Mitja Gaspari (born 25 November 1951) is a Slovenian economist, banker, and politician. He served as Minister for Economic Development in the government of Borut Pahor.

== Early life and education ==
Gaspari was born in Ljubljana. He studied economics at the University of Ljubljana and has graduated in monetary economics from the University of Belgrade Faculty of Economics.

== Career ==
=== Career in the public sector ===
Gaspari worked in the National Bank of Yugoslavia, where he became vice-governor in 1988. In September 1991, he became a senior advisor in the World Bank. Between 1992 and 2000, he served as Slovenian Minister of Finance in the governments of Janez Drnovšek.
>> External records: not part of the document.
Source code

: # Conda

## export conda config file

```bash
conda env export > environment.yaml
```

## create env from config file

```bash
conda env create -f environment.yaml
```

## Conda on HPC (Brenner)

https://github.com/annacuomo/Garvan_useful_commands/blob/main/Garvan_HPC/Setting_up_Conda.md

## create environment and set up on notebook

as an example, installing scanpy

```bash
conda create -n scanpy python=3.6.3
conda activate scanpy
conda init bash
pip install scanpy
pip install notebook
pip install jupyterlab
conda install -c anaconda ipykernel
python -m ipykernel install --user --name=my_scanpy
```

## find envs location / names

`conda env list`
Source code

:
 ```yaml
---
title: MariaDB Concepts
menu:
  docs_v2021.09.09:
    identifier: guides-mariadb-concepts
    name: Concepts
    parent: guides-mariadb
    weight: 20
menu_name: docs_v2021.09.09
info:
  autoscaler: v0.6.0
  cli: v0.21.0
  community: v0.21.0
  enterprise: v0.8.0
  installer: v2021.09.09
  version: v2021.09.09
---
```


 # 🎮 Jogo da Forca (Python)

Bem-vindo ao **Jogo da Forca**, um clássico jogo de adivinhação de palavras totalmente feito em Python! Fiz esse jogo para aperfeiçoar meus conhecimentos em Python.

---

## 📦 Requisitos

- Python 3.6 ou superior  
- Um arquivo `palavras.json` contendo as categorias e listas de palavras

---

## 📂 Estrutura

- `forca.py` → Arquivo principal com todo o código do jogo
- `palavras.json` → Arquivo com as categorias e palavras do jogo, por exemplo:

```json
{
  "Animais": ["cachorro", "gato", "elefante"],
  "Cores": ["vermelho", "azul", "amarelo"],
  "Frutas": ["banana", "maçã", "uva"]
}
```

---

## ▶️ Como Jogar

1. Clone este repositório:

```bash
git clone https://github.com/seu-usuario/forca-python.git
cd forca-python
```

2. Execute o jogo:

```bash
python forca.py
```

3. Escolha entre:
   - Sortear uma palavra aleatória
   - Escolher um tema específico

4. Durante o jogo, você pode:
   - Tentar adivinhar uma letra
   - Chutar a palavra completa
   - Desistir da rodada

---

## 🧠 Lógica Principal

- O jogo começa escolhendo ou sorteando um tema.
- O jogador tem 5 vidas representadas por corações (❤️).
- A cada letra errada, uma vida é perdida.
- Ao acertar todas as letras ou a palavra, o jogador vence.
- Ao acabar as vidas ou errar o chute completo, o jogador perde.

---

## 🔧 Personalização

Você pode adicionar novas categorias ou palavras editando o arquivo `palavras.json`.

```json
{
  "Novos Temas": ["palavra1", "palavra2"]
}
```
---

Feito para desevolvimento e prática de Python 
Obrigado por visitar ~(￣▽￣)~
Although he was considered close to the ruling Liberal Democracy of Slovenia, he never joined the party.

Gaspari served as the governor of the Bank of Slovenia between 2001 and 2007. During his mandate, Slovenia adopted the euro as its official currency.

=== Political career ===
Gaspari was among the candidates at the 2007 Slovenian presidential election, supported by the Liberal Democracy of Slovenia. He received 24.09% of the votes in the first round, finishing third. In 2012, he was nominated as Slovenia's candidate to succeed José Manuel González-Páramo on the Executive Board of the European Central Bank; the position eventually went to Yves Mersch.

In 2008, Gaspari was appointed Minister for Economic Development in the left-wing government of Borut Pahor.